1994年06月06日 暗闇坂の人喰いの木 (講談社文庫)

さらし首の名所・暗闇坂にそそり立つ樹齢2000年の大楠。この巨木が次々に人間を呑み込んだ? 近寄る人間たちを狂気に駆り立てる大楠の謎とは何か? 信じられぬ怪事件の数々に名探偵・御手洗潔が挑戦する。だが真相に迫る御手洗も恐怖にふるえるほど、事件は凄惨を極めた。本格ミステリーの騎手が全力投球する傑作。
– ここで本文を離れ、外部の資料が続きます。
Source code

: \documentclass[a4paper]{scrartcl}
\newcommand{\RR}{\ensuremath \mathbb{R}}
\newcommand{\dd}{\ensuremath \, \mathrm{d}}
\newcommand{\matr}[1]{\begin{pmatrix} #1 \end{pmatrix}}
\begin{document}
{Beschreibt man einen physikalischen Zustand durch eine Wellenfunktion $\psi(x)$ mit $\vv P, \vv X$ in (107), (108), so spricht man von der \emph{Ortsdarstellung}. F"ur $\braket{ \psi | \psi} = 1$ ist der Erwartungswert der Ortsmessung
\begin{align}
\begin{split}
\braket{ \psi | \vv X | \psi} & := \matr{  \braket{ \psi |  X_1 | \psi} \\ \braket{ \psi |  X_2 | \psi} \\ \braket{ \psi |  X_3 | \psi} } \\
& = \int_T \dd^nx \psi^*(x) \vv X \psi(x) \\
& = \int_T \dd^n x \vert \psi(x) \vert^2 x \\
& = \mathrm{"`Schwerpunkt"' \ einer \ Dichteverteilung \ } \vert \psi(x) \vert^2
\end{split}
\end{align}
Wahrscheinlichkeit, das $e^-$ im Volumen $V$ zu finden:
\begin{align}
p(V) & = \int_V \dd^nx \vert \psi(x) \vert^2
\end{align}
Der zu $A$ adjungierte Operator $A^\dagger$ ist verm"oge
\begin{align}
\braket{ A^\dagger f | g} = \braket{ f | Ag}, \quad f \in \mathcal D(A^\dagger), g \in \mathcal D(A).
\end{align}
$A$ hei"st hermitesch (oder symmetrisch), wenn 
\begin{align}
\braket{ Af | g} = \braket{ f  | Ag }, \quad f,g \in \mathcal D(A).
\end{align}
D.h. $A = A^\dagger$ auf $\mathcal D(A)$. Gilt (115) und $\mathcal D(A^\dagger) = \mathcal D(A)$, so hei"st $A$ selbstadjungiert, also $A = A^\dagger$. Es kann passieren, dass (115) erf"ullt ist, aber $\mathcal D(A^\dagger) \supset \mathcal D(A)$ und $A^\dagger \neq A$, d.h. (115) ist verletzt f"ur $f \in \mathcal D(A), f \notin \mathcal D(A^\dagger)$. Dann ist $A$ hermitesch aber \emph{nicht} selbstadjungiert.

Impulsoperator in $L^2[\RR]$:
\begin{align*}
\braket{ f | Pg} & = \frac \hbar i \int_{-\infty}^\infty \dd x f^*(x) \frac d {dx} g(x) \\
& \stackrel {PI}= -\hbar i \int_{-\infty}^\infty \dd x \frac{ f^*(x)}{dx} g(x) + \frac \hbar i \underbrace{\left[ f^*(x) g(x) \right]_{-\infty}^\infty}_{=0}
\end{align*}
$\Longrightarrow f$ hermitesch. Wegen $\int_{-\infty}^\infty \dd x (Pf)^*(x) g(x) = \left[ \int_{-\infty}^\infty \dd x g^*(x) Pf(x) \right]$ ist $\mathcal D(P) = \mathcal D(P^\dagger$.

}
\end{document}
(「BOOK」データベースより)

評判

暗闇坂の人喰いの木の評価:

5.89/10点 レビュー 9件。 B ランク

書評・レビュー点数毎のグラフです

平均点5.89pt

暗闇坂の人喰いの木の総合評価:

7.46/10点 レビュー 54件。

感想一覧

サイトに投稿されている書評・レビュー一覧です

全5件 1〜5 1/1ページ
No.5
(7pt)

エンターテイメントとしては傑作、ミステリとしては駄作の評価が難しい作品

「人を殺して喰らう」という噂がある巨大な楠の生える豪邸にて起きた怪死事件に御手洗が挑むという、横溝御大っぽいタイトルの通りオカルトホラーテイストが漂う『御手洗潔シリーズ』第五弾。
このシリーズはまず五作目まで全てカラーの異なる作品というのが凄いですね。

現在進行形の連続殺人事件と平行して戦前から残る人食い楠にまつわる怪死事件の謎に挑み、殺人事件だけでなく暗号解読や、はたまた飛行機に乗って舞台を海外のスコットランドに移すなど、非常にもりだくさんな内容で、分量がかなりありながら中だるみ一切なしの大作です。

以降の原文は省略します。